Benjamin Salisbury (San Gabriel, CA)

2026 Finalists

Selected as standouts among over three dozen notable submissions from across the world:

About the Artist

Ariel Bybee Endowment Prize Winner 2026

Ethan Wickman (b. 1973), composer and oudist, traces his musical roots to Western frontier pioneers and a Southern California upbringing where hymns, folk songs, Beethoven, and surf rock shaped his early sound world. Raised between the vast Pacific and the Sonoran Desert, he developed a sense of openness and transcendence that informs his music today. Wickman studied piano, guitar, and voice before earning degrees in composition (BM, Brigham Young University; MM, Boston University; DMA, University of Cincinnati-College Conservatory of Music). His later studies of the oud and Middle Eastern music with Ramy Adly and Yurdal Tokcan deepened his palette of modal colors and improvisatory nuance.

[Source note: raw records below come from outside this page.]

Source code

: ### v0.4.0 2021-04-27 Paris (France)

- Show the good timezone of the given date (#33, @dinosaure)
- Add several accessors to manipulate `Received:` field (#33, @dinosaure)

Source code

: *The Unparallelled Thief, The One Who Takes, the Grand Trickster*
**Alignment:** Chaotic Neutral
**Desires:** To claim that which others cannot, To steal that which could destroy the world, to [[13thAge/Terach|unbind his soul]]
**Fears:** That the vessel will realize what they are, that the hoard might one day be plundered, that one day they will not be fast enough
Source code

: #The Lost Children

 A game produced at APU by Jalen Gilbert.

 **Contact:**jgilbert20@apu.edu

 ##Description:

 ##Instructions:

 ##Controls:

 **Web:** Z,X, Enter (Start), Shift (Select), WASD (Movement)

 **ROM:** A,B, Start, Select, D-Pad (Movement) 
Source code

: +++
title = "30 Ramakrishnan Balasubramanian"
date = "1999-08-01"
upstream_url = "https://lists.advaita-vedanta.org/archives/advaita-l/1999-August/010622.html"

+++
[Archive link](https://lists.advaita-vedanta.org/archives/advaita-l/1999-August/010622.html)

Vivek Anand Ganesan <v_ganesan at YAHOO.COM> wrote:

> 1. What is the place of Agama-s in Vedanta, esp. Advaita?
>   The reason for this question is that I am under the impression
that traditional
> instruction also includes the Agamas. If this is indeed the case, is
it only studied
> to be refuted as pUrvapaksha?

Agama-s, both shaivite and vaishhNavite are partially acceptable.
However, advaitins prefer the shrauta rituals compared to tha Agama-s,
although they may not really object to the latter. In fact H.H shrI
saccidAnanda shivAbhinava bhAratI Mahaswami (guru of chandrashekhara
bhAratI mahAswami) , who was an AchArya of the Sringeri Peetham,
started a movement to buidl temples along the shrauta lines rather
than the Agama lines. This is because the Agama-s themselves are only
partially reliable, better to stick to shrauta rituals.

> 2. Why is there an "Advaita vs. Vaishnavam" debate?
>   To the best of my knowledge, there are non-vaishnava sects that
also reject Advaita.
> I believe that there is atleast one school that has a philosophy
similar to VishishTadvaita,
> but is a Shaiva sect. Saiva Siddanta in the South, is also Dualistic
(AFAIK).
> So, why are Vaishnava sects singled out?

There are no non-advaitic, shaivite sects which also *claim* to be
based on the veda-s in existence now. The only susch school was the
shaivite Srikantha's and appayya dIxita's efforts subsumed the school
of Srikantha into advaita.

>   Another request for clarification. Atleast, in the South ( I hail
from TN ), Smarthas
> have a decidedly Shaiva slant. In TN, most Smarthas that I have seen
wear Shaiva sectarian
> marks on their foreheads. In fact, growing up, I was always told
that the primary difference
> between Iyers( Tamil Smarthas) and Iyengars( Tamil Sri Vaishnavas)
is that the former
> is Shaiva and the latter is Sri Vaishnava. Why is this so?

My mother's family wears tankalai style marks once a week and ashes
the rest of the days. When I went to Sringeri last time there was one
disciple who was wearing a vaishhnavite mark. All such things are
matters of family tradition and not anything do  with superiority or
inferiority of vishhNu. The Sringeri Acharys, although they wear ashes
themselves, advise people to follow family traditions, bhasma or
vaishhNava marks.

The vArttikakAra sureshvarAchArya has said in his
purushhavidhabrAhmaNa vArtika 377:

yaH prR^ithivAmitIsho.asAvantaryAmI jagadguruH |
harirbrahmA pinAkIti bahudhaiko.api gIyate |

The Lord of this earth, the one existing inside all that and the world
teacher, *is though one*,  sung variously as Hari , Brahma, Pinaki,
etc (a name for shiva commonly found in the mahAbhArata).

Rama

Wickman’s music blends expressive lyricism, lush Western harmonies, and contemplative modal inflections, creating spaces for reflection and catharsis. Recent works include the oratorios To a Village Called Emmaus and That They Might Have Joy, and Shimmers of Byzantium, inspired by W.B. Yeats’ mystical poem Sailing to Byzantium. His cantata Ballads of the Borderland explores migration and assimilation through sweeping textures and family narratives.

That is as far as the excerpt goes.